Jacqueline Mosio ’67 (left) and Maria Nhambu ’67 at the Abigail Quigley McCarthy Center for Women. Inset: Nhambu's book, Africa’s Child. Photos by Pauline Oo.
When Maria Nhambu ’67 speaks of her childhood, she tears up. So do most of the people who gather around her to hear her talk. Nhambu captures the highs and lows of life in a biracial orphanage, in Africa’s Child, her recently released first book of a three-part memoir.
“It took me 25 years to write it,” says Nhambu, who spoke in the Abigail Quigley McCarthy Center for Women last week (Oct. 6). “And I’m still getting used to sharing it publicly. Usually when I come to talk about my book, I bring a box of tissues because this is a very personal story… mixed-race children were not accepted in African society at that time, and obviously not in white society as well. We were very often hidden; some of us just lived and died without seeing the light of day.”

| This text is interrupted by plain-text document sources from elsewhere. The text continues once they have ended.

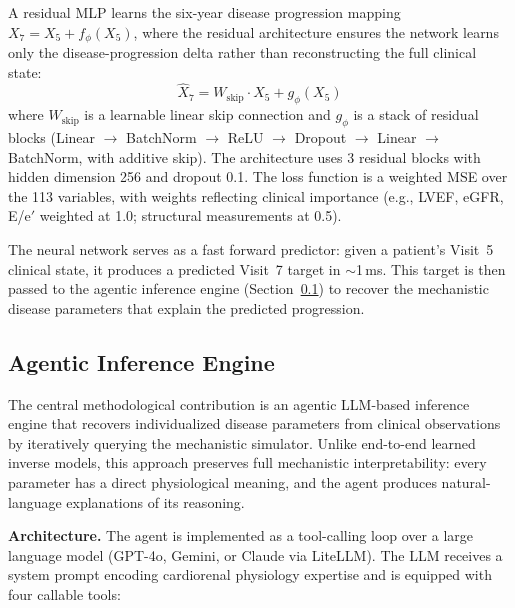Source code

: \documentclass[pmlr]{jmlr}
\begin{document}
A residual MLP learns the six-year disease progression mapping $X_7 = X_5 + f_\phi(X_5)$, where the residual architecture ensures the network learns only the disease-progression delta rather than reconstructing the full clinical state:
\begin{equation}
\hat{X}_7 = W_{\text{skip}} \cdot X_5 + g_\phi(X_5)
\label{eq:residual}
\end{equation}
where $W_{\text{skip}}$ is a learnable linear skip connection and $g_\phi$ is a stack of residual blocks (Linear $\to$ BatchNorm $\to$ ReLU $\to$ Dropout $\to$ Linear $\to$ BatchNorm, with additive skip). The architecture uses 3 residual blocks with hidden dimension 256 and dropout 0.1. The loss function is a weighted MSE over the 113 variables, with weights reflecting clinical importance (e.g., LVEF, eGFR, E/e$'$ weighted at 1.0; structural measurements at 0.5).

The neural network serves as a fast forward predictor: given a patient's Visit~5 clinical state, it produces a predicted Visit~7 target in $\sim$1\,ms. This target is then passed to the agentic inference engine (Section~\ref{sec:agent}) to recover the mechanistic disease parameters that explain the predicted progression.

\subsection{Agentic Inference Engine}
\label{sec:agent}

The central methodological contribution is an agentic LLM-based inference engine that recovers individualized disease parameters from clinical observations by iteratively querying the mechanistic simulator. Unlike end-to-end learned inverse models, this approach preserves full mechanistic interpretability: every parameter has a direct physiological meaning, and the agent produces natural-language explanations of its reasoning.

\textbf{Architecture.} The agent is implemented as a tool-calling loop over a large language model (GPT-4o, Gemini, or Claude via LiteLLM). The LLM receives a system prompt encoding cardiorenal physiology expertise and is equipped with four callable tools:
\end{document}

To help tell her story in print — of beatings, an inner voice she calls her counselor and consoler, and a yearning to be better educated when advanced schooling wasn’t widely available to women — Nhambu called on St. Kate’s English major Jacqueline Mosio ’67 to be her editor.

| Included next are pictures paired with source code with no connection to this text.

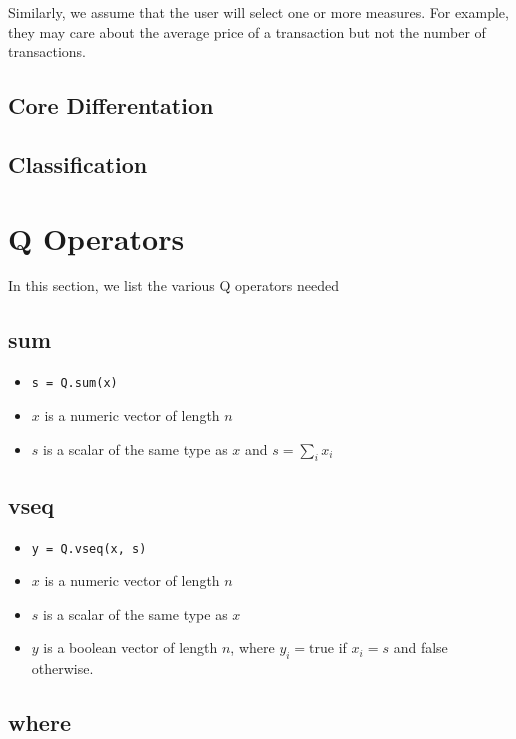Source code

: Similarly, we assume that the user will select one or more measures. For
example, they may care about the average
price of a transaction but not the number of transactions.

\subsection{Core Differentation}
\label{Differentation}

\subsection{Classification}
\label{Classification}




\section{Q Operators}

In this section, we list the various Q operators needed

\subsection{sum}
\label{sum}

\begin{itemize}
\item \verb+s = Q.sum(x)+ 
\item \(x\) is a numeric vector of length \(n\)
\item \(s\) is a scalar of the same type as \(x\) and \(s = \sum_i x_i\)
\end{itemize}

\subsection{vseq}
\label{vseq}

\begin{itemize}
\item \verb+y = Q.vseq(x, s)+ 
\item \(x\) is a numeric vector of length \(n\)
\item \(s\) is a scalar of the same type as \(x\)
\item \(y\) is a boolean vector of length \(n\), where \(y_i = \mathrm{true}\)
if \(x_i = s\) and false otherwise.
\end{itemize}

\subsection{where}
\label{where}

“We met in our second semester, sophomore year, and it was an instant click,” says Nhambu, who was known as Mary Rose Ryan when she came to the University. “We’ve been friends every since.” In fact, Mosio is also the godmother to her two children.

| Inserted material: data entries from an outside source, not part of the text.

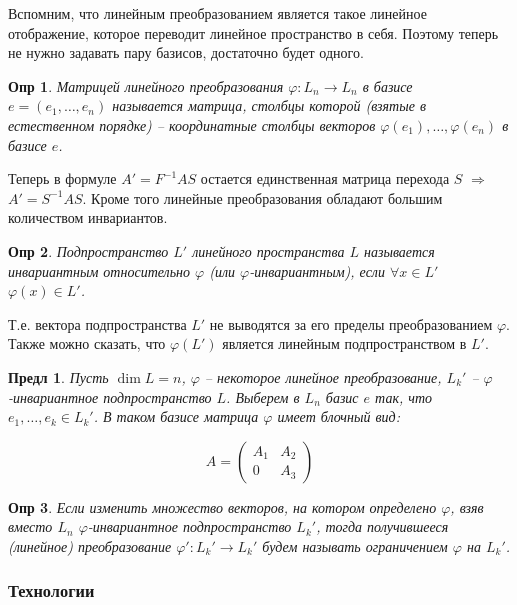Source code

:\documentclass[a4paper,12pt]{article}
\newtheorem*{definition}{Опр}
\newtheorem{propos}{Предл}[section]
\begin{document}
Вспомним, что линейным преобразованием является такое линейное отображение, которое переводит линейное пространство в себя. Поэтому теперь не нужно задавать пару базисов, достаточно будет одного.

\begin{definition}
	Матрицей линейного преобразования $\varphi : L_n \to L_n$ в базисе $e = (e_1, \ldots, e_n)$ называется матрица, столбцы которой (взятые в естественном порядке) -- координатные столбцы векторов $\varphi(e_1), \ldots, \varphi(e_n)$ в базисе $e$.
\end{definition}
	
Теперь в формуле $A' = F^{-1} A S$ остается единственная матрица перехода $S$ $\Rightarrow$ $A' = S^{-1} A S$. Кроме того линейные преобразования обладают большим количеством инвариантов.

\begin{definition}
	Подпространство $L'$ линейного пространства $L$ называется инвариантным относительно $\varphi$ (или $\varphi$-инвариантным), если $\forall x \in L'$ $\varphi(x) \in L'$.
\end{definition}

Т.е. вектора подпространства $L'$ не выводятся за его пределы преобразованием $\varphi$. Также можно сказать, что $\varphi(L')$ является линейным подпространством в $L'$.

\begin{propos}
	Пусть $\dim L = n$, $\varphi$ -- некоторое линейное преобразование, $L_k'$ -- $\varphi$-инвариантное подпространство $L$. Выберем в $L_n$ базис $e$ так, что $e_1, \ldots, e_k \in L_k'$. В таком базисе матрица $\varphi$ имеет блочный вид:
	
	\[
		A = \begin{pmatrix}
			A_1 & A_2 \\
			0 & A_3 
		\end{pmatrix}
	\]
\end{propos}

\begin{definition}
	Если изменить множество векторов, на котором определено $\varphi$, взяв вместо $L_n$ $\varphi$-инвариантное подпространство $L_k'$, тогда получившееся (линейное) преобразование $\varphi': L_k' \to L_k'$ будем называть ограничением $\varphi$ на $L_k'$.
\end{definition}

\subsubsection{Технологии}
\end{document}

Mosio, a St. Paul resident, is currently working with Nhambu on her second book to be released in spring 2017. America's Daughter begins with her years at St. Kate’s.
So, how did an African orphan from Tanzania with no means get to the United States?
Well, the full story is in Africa’s Child. But, here’s the abbreviated version: Catherine Murray Mamer ’61 helped her get a four-year scholarship to St. Kate’s, and essentially became the mother Nhambu never had.
“That was the turning point in my life,” notes Nhambu. “She was my English teacher at the first school for girls in Tanzania, which was run by American Maryknoll nuns. I was 19 and she was 23… she took a chance on a lost child.”
Nhambu went on to study French at St. Kate’s, marry a Norwegian national, teach African Studies at Central High School in south Minneapolis — yes, Prince was her student! —and create Aerobics with Soul®, a fitness workout based on African dance.
“I wrote the book because I wanted to share my story, and I wanted people to get whatever they need from it,” she says. “I also wrote it for all the orphans whose lives amounted to nothing; 75 percent of the children I grew up with are now dead.”
For Samsam Farah ’19, the mere mention of children without parents was reason enough for her to buy Nhambu’s book — and to stand patiently in line to get an autograph, and a hug.
“I’m from Somalia but grew up in Kenya, and I’ve always wanted to work at an orphanage because my mother raised three orphans with her own children," says Farah, a respiratory care major who grew up in Kenya. "I want to be like her and help kids who don't have a family, and give them home and hope. I was touched by [Nhambu’s] talk, and I can’t wait to read her book.”
Africa’s Child (Dancing Twiga Press) is available from major online booksellers and in St. Kate’s bookstore for $24.95.